--- Data excerpts ---

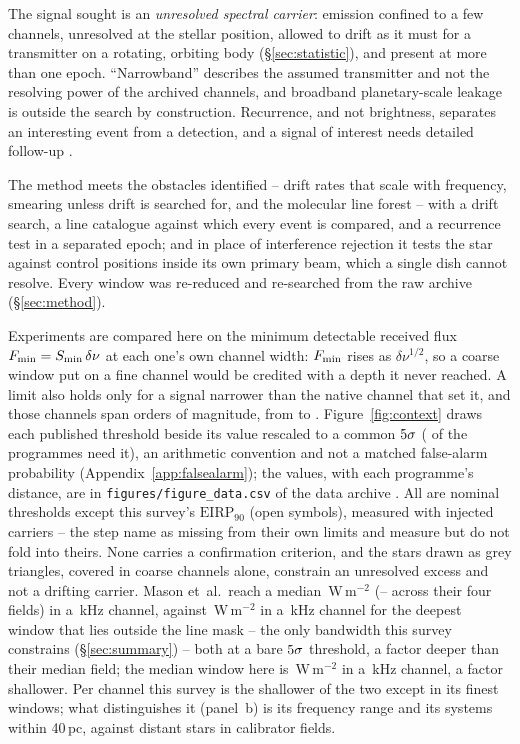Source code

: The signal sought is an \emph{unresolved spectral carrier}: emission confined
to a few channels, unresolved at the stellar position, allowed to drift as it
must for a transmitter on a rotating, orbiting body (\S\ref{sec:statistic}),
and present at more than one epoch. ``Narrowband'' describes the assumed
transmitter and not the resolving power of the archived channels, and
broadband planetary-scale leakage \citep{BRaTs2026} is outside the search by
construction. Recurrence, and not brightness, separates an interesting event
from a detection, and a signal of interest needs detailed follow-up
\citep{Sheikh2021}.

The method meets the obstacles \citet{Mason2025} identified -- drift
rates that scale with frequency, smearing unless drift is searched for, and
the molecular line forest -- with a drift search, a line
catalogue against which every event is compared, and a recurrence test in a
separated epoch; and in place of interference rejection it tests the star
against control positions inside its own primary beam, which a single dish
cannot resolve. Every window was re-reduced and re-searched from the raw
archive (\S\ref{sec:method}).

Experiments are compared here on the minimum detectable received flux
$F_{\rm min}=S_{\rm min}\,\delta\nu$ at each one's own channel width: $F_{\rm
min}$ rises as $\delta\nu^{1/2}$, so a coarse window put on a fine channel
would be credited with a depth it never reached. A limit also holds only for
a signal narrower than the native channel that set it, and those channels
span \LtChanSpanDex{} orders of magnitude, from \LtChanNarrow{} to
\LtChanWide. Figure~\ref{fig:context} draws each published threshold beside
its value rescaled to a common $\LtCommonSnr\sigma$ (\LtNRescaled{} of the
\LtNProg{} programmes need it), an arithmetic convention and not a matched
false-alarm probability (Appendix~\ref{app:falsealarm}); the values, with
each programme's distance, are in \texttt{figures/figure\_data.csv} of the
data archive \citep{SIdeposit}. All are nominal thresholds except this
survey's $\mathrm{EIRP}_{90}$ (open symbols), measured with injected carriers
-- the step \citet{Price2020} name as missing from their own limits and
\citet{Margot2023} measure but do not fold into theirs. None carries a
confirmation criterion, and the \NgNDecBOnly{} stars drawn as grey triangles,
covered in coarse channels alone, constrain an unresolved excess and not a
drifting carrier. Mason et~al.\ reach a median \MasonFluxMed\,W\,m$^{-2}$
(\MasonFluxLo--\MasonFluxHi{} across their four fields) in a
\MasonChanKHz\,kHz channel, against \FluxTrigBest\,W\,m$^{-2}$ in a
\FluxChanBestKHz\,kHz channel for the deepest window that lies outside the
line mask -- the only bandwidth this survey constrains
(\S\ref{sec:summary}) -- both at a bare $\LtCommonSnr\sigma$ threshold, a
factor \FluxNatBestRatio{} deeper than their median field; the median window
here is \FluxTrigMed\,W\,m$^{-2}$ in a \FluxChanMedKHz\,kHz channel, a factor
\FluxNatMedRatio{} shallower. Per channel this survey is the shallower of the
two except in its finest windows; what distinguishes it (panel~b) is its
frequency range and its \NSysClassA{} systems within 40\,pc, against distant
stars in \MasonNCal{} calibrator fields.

---

(What is required)
Go through the material and copy every line in which the word "survey" occurs.

(Answer box)
survey's $\mathrm{EIRP}_{90}$ (open symbols), measured with injected carriers
line mask -- the only bandwidth this survey constrains
\FluxNatMedRatio{} shallower. Per channel this survey is the shallower of the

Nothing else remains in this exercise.